DYING FOR YOUR ART

DYING FOR YOUR ART: A BRIEF WORD ON TRUMAN CAPOTE (July 2006)

Some months ago, while trawling through imdb.com, I came across a reference to Philip Seynour Hoffman’s portrayal of Truman Capote in the film ‘Capote’. As is now widely known Hoffman went on to win the Oscar for his role. I ordered the film from the U.S. before it was released in the U.K. and watched it three times within a week. Then I bought the book ‘In Cold Blood’. I read it on a trip to Austria, and when I returned to the U.K. I read it again. Then I bought the original 1967 film of the book starring Robert Blake. Then I bought Capote’s biography by Gerald Clarke and read that, specifically the sections that covered Capote’s trip to Holcomb, Kansas.

If you don’t know the story it’s pretty straightforward. Capote was a social creature, a five foot three effete homosexual who took a starring role in the New York literary scene in the fifties. He was witty, charming (in fact the Queen Mother of England said he was the most intelligent and charming man she’d ever met), debonair, already lauded for his literary work in ‘Other Voices, Other Rooms’, ‘Breakfast At Tiffany’s’, numerous short stories, and his journalistic work for the ‘New Yorker’ magazine.

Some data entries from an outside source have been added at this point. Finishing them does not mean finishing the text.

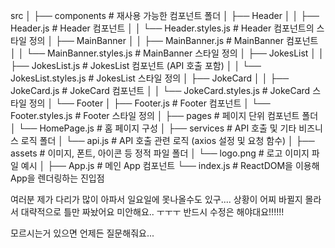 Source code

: src
│
├── components              # 재사용 가능한 컴포넌트 폴더
│   ├── Header
│   │   ├── Header.js       # Header 컴포넌트
│   │   └── Header.styles.js # Header 컴포넌트의 스타일 정의
│   ├── MainBanner
│   │   ├── MainBanner.js   # MainBanner 컴포넌트
│   │   └── MainBanner.styles.js # MainBanner 스타일 정의
│   ├── JokesList
│   │   ├── JokesList.js    # JokesList 컴포넌트 (API 호출 포함)
│   │   └── JokesList.styles.js # JokesList 스타일 정의
│   ├── JokeCard
│   │   ├── JokeCard.js     # JokeCard 컴포넌트
│   │   └── JokeCard.styles.js # JokeCard 스타일 정의
│   └── Footer
│       ├── Footer.js       # Footer 컴포넌트
│       └── Footer.styles.js # Footer 스타일 정의
│
├── pages                   # 페이지 단위 컴포넌트 폴더
│   └── HomePage.js         # 홈 페이지 구성
│
├── services                # API 호출 및 기타 비즈니스 로직 폴더
│   └── api.js              # API 호출 관련 로직 (axios 설정 및 요청 함수)
│
├── assets                  # 이미지, 폰트, 아이콘 등 정적 파일 폴더
│   └── logo.png            # 로고 이미지 파일 예시
│
├── App.js                  # 메인 App 컴포넌트
└── index.js                # ReactDOM을 이용해 App을 렌더링하는 진입점


여러분 제가 다리가 많이 아파서 일요일에 못나올수도 있구....
상황이 어찌 바뀔지 몰라서 대략적으로 틀만 짜놨어요 미안해요.. ㅜㅜㅜ 
반드시 수정은 해야대요!!!!!!

모르시는거 있으면 언제든 질문해줘요...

In 1959 Capote happened to read a brief article in the New York Times about the senseless and unsolved murder of a Kansas farmer called Herb Clutter, his invalid wife Bonnie, and their two teenage children, Kenyon and Nancy. They had been killed by shotgun wounds to the face and head. Father and son were found in the basement of the family home, mother and daughter in their beds. First impressions gave no evident motive for their killings. Intrigued by this event Capote went to Kansas with his childhood friend, Harper Lee (author of ‘To Kill A Mockingbird’), the purpose being to write an article about the killings for the New Yorker magazine. What transpired is detailed in the film ‘Capote’, and the book that Capote ultimately wrote (taking six years to do it as he had to wait throughout the entire legal procedure of capture, arrest, trial, conviction, sentencing, appeals, Death Row, and ultimate hanging of the two murderers, Perry Smith and Richard Hickock).

As far as novels go, ‘In Cold Blood’ is astonishingly well-written. It is so unlike anything else that Capote produced that it could have been written by an entirely different author. It is a magnificent work. The film is exceptionally tense, and Hoffman’s performance is breathtaking.

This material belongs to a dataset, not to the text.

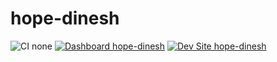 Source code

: # hope-dinesh

![CI none](https://img.shields.io/badge/ci-none-orange.svg)
[![Dashboard hope-dinesh](https://img.shields.io/badge/dashboard-hope_dinesh-yellow.svg)](https://dashboard.pantheon.io/sites/0c40eafe-7cbb-4197-aa84-2ff18dc73886#dev/code)
[![Dev Site hope-dinesh](https://img.shields.io/badge/site-hope_dinesh-blue.svg)](http://dev-hope-dinesh.pantheonsite.io/)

Capote remains an enigma. After ‘In Cold Blood’ (for which he received in excess of two million dollars in advance and film rights…in 1966!) Capote never completed another work. He died in 1984, aged 59, as a result of complications resulting from alcoholism. Seems that ‘In Cold Blood’ was the book he was meant to write, for the penalty he paid was his own life.

Read the book, then watch the original 1967 film of the same title, then watch ‘Capote’ starring Philip Seymour Hoffman.

‘In Cold Blood’ has been lauded as one of the most important books of the Twentieth century. It changed the way people read, the way they wrote…it changed the way people understood literature.

Without exception one of my personal treasures, a book that stands head and shoulders above the many subsequent attempts to copy its style and voice.